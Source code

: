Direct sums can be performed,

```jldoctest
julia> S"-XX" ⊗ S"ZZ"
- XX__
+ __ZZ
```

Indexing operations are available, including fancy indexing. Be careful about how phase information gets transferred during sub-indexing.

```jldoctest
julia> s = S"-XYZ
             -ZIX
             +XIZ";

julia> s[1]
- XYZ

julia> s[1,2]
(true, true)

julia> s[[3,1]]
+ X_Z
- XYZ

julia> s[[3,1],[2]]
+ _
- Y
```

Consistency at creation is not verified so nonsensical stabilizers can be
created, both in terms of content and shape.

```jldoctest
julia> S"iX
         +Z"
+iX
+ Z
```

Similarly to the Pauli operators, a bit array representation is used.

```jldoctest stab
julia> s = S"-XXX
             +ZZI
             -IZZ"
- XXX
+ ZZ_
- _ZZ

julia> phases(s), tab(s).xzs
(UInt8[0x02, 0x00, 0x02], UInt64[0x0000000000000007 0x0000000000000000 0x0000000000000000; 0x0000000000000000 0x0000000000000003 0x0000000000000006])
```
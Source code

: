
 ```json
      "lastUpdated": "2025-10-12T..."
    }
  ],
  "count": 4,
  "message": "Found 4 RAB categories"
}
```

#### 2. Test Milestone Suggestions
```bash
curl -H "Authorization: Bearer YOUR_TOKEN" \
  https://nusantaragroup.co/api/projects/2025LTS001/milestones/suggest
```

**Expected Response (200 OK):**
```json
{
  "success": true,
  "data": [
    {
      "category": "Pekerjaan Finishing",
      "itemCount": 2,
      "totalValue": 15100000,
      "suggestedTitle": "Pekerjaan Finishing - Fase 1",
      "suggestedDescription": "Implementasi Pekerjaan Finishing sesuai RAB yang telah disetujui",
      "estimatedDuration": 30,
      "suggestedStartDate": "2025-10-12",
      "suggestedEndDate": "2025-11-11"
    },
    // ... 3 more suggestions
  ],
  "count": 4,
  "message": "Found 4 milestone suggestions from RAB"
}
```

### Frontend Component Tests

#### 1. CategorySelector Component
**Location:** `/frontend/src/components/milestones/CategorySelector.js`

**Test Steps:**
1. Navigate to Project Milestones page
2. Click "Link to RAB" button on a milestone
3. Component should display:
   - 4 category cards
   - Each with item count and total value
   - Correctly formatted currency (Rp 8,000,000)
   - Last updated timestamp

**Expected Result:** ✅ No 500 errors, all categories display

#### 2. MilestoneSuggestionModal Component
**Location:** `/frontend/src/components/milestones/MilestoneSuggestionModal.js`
========
Description of the task = The required answer is the complete data, repeated exactly.

Final answer =
Source code

:Direct sums can be performed,

```jldoctest
julia> S"-XX" ⊗ S"ZZ"
- XX__
+ __ZZ
```

Indexing operations are available, including fancy indexing. Be careful about how phase information gets transferred during sub-indexing.

```jldoctest
julia> s = S"-XYZ
             -ZIX
             +XIZ";

julia> s[1]
- XYZ

julia> s[1,2]
(true, true)

julia> s[[3,1]]
+ X_Z
- XYZ

julia> s[[3,1],[2]]
+ _
- Y
```

Consistency at creation is not verified so nonsensical stabilizers can be
created, both in terms of content and shape.

```jldoctest
julia> S"iX
         +Z"
+iX
+ Z
```

Similarly to the Pauli operators, a bit array representation is used.

```jldoctest stab
julia> s = S"-XXX
             +ZZI
             -IZZ"
- XXX
+ ZZ_
- _ZZ

julia> phases(s), tab(s).xzs
(UInt8[0x02, 0x00, 0x02], UInt64[0x0000000000000007 0x0000000000000000 0x0000000000000000; 0x0000000000000000 0x0000000000000003 0x0000000000000006])
```
Source code

:
 ```json
      "lastUpdated": "2025-10-12T..."
    }
  ],
  "count": 4,
  "message": "Found 4 RAB categories"
}
```

#### 2. Test Milestone Suggestions
```bash
curl -H "Authorization: Bearer YOUR_TOKEN" \
  https://nusantaragroup.co/api/projects/2025LTS001/milestones/suggest
```

**Expected Response (200 OK):**
```json
{
  "success": true,
  "data": [
    {
      "category": "Pekerjaan Finishing",
      "itemCount": 2,
      "totalValue": 15100000,
      "suggestedTitle": "Pekerjaan Finishing - Fase 1",
      "suggestedDescription": "Implementasi Pekerjaan Finishing sesuai RAB yang telah disetujui",
      "estimatedDuration": 30,
      "suggestedStartDate": "2025-10-12",
      "suggestedEndDate": "2025-11-11"
    },
    // ... 3 more suggestions
  ],
  "count": 4,
  "message": "Found 4 milestone suggestions from RAB"
}
```

### Frontend Component Tests

#### 1. CategorySelector Component
**Location:** `/frontend/src/components/milestones/CategorySelector.js`

**Test Steps:**
1. Navigate to Project Milestones page
2. Click "Link to RAB" button on a milestone
3. Component should display:
   - 4 category cards
   - Each with item count and total value
   - Correctly formatted currency (Rp 8,000,000)
   - Last updated timestamp

**Expected Result:** ✅ No 500 errors, all categories display

#### 2. MilestoneSuggestionModal Component
**Location:** `/frontend/src/components/milestones/MilestoneSuggestionModal.js`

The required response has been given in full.